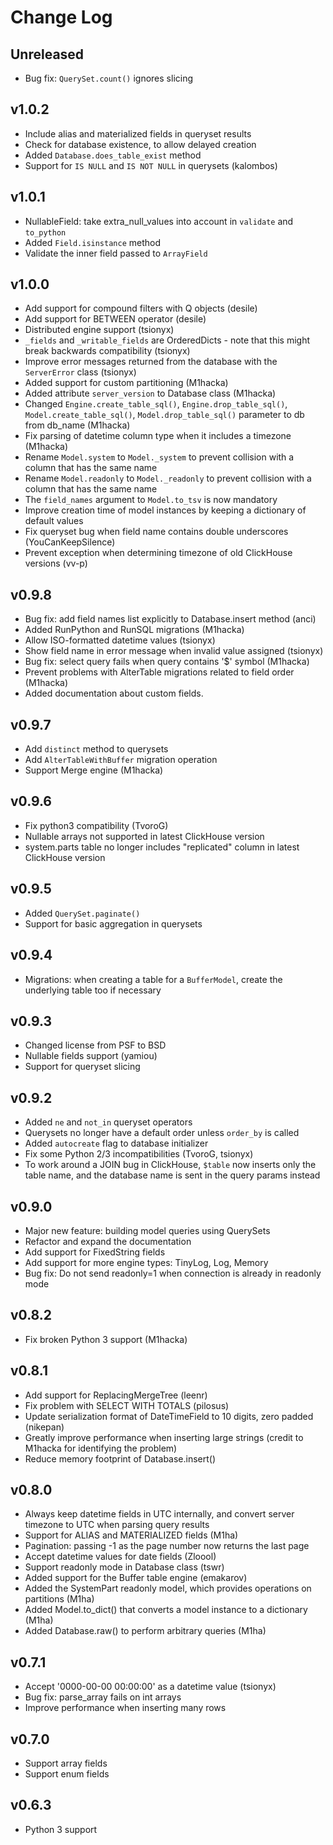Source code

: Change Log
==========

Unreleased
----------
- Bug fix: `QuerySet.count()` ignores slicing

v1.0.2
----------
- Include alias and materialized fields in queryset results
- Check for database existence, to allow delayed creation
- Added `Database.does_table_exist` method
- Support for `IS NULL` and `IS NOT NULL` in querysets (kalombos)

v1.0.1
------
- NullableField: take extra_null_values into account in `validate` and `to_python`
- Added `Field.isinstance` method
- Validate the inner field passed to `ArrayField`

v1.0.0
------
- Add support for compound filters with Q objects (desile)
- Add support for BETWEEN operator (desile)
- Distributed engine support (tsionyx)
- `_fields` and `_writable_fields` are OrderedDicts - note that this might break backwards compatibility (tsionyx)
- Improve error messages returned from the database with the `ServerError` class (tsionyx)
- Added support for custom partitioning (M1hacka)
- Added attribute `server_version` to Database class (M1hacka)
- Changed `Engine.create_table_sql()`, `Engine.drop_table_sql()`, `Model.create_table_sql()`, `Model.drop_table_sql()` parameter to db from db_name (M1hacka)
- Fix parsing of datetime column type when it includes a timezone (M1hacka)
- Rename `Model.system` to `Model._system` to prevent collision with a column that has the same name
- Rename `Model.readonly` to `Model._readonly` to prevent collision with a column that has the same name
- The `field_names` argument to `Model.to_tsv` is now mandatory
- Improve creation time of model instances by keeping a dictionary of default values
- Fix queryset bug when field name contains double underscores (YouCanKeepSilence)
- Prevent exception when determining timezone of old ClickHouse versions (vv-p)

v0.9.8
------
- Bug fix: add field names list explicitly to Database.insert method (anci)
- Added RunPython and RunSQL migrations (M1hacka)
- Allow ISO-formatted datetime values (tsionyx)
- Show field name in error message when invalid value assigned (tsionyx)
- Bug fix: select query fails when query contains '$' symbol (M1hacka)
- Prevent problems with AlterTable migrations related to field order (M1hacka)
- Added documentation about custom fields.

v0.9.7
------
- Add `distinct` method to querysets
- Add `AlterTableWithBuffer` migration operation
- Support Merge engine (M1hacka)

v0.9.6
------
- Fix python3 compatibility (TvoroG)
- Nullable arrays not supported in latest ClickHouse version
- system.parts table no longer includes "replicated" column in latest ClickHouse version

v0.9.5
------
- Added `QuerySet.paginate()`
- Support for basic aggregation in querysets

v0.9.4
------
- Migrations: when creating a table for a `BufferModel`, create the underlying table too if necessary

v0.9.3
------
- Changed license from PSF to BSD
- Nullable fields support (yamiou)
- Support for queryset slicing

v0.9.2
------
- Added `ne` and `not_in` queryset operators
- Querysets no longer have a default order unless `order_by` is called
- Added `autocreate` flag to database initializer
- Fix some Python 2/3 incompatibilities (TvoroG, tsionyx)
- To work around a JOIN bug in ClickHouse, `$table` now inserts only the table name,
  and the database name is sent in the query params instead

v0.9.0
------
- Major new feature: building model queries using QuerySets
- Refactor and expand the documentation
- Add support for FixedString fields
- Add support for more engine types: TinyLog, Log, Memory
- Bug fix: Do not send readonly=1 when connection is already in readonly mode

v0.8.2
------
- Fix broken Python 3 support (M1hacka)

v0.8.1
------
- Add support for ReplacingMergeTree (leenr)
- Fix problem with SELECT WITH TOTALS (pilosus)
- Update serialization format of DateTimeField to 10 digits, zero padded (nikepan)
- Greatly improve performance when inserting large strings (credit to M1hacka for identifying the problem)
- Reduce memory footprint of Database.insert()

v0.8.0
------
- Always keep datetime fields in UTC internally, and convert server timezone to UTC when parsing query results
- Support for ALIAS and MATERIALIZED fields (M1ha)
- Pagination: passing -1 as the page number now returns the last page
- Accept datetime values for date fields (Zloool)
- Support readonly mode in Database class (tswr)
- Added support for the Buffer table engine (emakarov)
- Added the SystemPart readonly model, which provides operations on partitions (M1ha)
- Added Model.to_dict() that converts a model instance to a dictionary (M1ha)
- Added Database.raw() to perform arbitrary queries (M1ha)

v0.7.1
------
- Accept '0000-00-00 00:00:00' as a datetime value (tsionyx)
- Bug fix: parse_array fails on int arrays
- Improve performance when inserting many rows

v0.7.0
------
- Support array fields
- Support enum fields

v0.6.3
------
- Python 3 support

- - -

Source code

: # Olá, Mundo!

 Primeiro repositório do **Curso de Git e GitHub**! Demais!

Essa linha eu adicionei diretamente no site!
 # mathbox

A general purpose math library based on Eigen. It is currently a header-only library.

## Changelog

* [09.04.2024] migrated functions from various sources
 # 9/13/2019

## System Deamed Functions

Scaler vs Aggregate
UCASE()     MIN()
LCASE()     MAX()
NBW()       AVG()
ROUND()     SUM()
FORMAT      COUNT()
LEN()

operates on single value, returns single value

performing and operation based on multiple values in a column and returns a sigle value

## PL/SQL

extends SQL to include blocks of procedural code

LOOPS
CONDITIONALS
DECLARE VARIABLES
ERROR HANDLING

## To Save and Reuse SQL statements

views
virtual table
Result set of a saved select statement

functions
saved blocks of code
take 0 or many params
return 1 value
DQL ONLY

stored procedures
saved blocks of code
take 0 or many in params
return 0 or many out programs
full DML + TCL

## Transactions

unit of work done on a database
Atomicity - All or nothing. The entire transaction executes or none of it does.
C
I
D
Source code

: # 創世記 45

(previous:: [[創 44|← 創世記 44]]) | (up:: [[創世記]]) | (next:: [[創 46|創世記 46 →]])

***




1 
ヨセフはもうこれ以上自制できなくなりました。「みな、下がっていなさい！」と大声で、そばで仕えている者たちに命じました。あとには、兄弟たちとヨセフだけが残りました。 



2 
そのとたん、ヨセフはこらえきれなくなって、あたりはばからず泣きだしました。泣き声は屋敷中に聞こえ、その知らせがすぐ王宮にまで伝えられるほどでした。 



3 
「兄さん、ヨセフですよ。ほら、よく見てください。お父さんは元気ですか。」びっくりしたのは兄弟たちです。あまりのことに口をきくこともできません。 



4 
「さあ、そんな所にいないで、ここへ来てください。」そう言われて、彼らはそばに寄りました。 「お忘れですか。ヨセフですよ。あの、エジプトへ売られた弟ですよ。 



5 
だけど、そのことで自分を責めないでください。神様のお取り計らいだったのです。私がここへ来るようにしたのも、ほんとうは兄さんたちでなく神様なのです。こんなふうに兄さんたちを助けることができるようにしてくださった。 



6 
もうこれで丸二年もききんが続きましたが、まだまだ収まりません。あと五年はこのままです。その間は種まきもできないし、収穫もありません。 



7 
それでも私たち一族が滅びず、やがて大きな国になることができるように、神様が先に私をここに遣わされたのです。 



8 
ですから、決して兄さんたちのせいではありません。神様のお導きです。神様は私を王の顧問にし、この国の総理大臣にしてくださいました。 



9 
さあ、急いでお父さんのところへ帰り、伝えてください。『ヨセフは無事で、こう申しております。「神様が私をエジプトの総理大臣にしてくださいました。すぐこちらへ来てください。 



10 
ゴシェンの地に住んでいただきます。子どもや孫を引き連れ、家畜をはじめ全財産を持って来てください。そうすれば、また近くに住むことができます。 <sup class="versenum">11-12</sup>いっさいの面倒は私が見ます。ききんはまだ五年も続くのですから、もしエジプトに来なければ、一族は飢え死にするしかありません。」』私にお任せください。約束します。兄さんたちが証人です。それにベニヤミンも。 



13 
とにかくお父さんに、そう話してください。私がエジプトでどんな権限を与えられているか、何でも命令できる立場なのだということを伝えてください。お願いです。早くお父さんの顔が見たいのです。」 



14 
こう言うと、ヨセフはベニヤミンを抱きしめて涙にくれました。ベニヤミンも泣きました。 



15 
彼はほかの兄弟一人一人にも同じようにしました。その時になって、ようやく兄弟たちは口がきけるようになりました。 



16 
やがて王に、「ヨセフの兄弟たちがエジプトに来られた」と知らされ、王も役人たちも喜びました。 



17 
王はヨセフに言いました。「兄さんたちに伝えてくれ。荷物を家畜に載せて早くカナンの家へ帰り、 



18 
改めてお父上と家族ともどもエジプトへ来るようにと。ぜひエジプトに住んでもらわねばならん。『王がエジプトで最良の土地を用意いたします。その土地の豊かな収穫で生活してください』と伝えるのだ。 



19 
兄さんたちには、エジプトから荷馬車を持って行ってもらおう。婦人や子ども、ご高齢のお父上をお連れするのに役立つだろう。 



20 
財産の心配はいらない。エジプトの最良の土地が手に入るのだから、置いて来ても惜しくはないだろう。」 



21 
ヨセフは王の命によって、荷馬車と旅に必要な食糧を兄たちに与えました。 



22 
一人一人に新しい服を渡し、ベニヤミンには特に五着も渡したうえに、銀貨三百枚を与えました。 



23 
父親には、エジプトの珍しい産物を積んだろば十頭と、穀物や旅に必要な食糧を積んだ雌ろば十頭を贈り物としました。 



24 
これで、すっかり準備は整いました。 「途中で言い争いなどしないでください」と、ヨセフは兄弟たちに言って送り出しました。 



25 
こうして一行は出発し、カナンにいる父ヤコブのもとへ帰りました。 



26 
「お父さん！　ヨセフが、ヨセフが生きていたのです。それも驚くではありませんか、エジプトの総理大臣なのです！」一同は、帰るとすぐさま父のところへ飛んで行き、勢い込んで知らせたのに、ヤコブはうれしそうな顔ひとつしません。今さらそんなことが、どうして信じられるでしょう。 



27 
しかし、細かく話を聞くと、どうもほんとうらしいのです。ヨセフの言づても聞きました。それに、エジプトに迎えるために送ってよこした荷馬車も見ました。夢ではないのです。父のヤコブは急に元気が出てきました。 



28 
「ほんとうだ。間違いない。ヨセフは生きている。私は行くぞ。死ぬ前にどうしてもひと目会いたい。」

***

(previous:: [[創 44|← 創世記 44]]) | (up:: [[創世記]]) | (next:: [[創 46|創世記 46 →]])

- - -

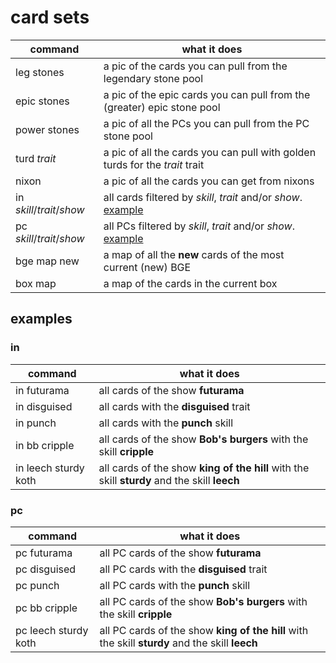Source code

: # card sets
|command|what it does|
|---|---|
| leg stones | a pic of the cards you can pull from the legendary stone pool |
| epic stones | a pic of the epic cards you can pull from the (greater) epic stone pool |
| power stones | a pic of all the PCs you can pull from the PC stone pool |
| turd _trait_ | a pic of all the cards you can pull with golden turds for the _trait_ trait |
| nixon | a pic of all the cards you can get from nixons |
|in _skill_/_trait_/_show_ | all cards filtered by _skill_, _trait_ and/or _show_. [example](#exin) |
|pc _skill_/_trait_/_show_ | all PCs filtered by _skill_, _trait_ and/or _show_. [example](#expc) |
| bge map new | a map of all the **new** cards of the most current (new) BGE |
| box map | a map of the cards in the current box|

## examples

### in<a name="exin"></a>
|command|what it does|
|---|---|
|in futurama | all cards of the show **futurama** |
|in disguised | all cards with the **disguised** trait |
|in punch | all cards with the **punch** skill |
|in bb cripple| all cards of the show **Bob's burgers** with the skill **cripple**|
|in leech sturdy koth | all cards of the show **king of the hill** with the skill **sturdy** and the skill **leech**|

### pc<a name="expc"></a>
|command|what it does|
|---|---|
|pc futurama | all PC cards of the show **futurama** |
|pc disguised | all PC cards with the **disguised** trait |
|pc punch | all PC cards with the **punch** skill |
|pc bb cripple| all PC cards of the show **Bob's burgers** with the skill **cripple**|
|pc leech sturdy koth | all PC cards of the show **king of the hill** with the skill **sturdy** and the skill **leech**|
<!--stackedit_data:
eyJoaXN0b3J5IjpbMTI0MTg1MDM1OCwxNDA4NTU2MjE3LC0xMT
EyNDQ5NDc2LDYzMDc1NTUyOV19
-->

- - -

Directions for this task: The answer must be all the lines above that hold the word "hill".

Answer to this problem:
|in leech sturdy koth | all cards of the show **king of the hill** with the skill **sturdy** and the skill **leech**|
|pc leech sturdy koth | all PC cards of the show **king of the hill** with the skill **sturdy** and the skill **leech**|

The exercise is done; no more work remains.